____ DATA SUPPLIED
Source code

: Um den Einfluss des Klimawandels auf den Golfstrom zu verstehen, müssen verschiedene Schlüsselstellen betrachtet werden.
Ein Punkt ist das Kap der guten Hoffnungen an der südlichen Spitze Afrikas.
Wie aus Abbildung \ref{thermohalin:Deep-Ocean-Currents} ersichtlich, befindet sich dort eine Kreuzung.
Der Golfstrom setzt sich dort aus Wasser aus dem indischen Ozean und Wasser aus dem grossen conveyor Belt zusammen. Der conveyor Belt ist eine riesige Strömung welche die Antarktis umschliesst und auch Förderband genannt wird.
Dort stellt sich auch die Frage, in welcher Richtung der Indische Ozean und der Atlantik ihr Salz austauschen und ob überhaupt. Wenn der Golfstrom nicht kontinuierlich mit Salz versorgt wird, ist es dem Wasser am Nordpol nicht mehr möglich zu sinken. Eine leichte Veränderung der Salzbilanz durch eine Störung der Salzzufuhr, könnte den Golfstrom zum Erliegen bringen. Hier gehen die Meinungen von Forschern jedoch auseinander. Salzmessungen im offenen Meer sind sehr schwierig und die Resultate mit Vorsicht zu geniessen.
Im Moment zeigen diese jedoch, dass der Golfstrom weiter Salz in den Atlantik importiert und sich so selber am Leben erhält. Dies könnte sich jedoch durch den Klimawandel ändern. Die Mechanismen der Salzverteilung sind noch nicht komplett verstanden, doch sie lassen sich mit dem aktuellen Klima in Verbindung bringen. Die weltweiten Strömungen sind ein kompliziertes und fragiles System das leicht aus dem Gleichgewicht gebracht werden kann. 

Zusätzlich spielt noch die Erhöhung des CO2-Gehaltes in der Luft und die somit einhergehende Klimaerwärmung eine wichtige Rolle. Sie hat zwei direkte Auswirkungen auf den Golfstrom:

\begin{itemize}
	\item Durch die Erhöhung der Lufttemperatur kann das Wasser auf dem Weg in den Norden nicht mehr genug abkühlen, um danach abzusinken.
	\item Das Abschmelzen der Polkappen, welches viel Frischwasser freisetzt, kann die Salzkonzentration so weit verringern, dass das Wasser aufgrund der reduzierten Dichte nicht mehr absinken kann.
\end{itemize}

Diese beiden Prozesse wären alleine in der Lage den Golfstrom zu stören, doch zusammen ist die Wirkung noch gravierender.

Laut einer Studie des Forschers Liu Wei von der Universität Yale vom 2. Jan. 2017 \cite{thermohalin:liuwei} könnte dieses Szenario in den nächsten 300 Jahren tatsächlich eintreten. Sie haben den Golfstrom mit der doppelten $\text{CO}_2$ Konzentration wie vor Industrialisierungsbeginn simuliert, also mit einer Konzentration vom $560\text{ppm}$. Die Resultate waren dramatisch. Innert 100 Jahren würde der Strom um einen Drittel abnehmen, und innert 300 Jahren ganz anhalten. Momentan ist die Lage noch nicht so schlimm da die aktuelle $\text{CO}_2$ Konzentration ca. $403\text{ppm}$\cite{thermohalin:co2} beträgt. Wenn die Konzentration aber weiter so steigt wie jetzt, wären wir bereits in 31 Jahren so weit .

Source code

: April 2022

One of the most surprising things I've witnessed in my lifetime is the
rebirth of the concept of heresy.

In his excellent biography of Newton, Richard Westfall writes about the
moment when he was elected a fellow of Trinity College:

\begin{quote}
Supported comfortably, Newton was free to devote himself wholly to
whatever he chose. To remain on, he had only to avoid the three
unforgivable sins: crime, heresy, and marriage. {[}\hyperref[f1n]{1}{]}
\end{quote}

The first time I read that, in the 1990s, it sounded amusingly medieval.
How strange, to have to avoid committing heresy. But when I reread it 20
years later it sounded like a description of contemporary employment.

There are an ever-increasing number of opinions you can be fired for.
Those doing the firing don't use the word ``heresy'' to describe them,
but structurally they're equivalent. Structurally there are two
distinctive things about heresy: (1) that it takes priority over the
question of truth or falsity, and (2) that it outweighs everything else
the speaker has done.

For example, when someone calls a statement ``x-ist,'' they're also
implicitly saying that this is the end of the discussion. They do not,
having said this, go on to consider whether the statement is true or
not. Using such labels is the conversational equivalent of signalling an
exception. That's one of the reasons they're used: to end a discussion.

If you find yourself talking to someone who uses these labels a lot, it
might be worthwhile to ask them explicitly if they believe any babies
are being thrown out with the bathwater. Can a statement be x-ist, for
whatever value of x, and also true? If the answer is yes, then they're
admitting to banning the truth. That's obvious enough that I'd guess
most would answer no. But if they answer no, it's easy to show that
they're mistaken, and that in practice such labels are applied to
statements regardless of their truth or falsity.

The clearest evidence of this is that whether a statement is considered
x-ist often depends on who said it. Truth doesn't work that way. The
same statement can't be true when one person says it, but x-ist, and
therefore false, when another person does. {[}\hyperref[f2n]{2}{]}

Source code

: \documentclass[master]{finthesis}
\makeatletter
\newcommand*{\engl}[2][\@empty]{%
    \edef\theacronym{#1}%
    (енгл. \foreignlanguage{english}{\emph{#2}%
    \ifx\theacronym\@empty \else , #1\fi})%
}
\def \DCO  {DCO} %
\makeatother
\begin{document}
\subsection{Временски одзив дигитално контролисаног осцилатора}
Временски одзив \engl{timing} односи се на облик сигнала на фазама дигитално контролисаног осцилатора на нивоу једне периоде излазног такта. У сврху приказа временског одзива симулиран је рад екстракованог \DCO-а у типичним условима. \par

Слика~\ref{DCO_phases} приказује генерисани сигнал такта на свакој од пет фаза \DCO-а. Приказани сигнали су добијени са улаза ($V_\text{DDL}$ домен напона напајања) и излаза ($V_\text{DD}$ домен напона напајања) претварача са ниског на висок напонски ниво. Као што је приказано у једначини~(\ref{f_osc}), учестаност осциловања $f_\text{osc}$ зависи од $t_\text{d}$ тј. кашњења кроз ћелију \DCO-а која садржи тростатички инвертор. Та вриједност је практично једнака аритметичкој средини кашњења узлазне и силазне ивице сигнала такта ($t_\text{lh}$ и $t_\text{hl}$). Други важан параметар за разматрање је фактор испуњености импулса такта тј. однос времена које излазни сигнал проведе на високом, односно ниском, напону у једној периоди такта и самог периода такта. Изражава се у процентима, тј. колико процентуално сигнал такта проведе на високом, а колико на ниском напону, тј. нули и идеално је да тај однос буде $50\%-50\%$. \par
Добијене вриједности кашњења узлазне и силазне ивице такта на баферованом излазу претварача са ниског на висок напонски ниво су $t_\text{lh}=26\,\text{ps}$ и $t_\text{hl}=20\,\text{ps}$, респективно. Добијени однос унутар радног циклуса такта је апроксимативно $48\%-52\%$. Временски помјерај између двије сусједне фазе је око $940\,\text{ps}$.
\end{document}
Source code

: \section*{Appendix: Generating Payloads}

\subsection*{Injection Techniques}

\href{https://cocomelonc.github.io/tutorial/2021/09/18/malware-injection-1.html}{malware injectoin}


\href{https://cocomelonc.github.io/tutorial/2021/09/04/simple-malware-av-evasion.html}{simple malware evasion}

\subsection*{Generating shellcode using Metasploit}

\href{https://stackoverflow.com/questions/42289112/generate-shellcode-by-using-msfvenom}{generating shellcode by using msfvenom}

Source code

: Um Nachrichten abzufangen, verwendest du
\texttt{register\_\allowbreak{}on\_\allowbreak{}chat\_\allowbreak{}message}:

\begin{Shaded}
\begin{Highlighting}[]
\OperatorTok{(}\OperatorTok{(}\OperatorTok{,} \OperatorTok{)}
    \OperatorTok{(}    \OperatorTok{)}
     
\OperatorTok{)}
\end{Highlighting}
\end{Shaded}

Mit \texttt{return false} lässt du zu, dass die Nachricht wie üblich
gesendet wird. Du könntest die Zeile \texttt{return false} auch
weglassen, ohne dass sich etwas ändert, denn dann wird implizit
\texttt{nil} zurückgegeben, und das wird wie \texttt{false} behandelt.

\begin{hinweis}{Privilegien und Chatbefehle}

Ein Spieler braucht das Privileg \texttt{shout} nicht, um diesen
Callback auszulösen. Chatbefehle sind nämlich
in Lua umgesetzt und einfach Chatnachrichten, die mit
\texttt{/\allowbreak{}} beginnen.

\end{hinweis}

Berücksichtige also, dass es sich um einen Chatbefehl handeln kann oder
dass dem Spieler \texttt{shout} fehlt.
________
◆ **ASSIGNMENT**
An exact copy of the lines above, from the one containing "might be worthwhile" down to the one containing "The clearest evidence" and including both, is the whole answer; retype it and nothing else.

◆ **THE COMPLETED TASK**
might be worthwhile to ask them explicitly if they believe any babies
are being thrown out with the bathwater. Can a statement be x-ist, for
whatever value of x, and also true? If the answer is yes, then they're
admitting to banning the truth. That's obvious enough that I'd guess
most would answer no. But if they answer no, it's easy to show that
they're mistaken, and that in practice such labels are applied to
statements regardless of their truth or falsity.

The clearest evidence of this is that whether a statement is considered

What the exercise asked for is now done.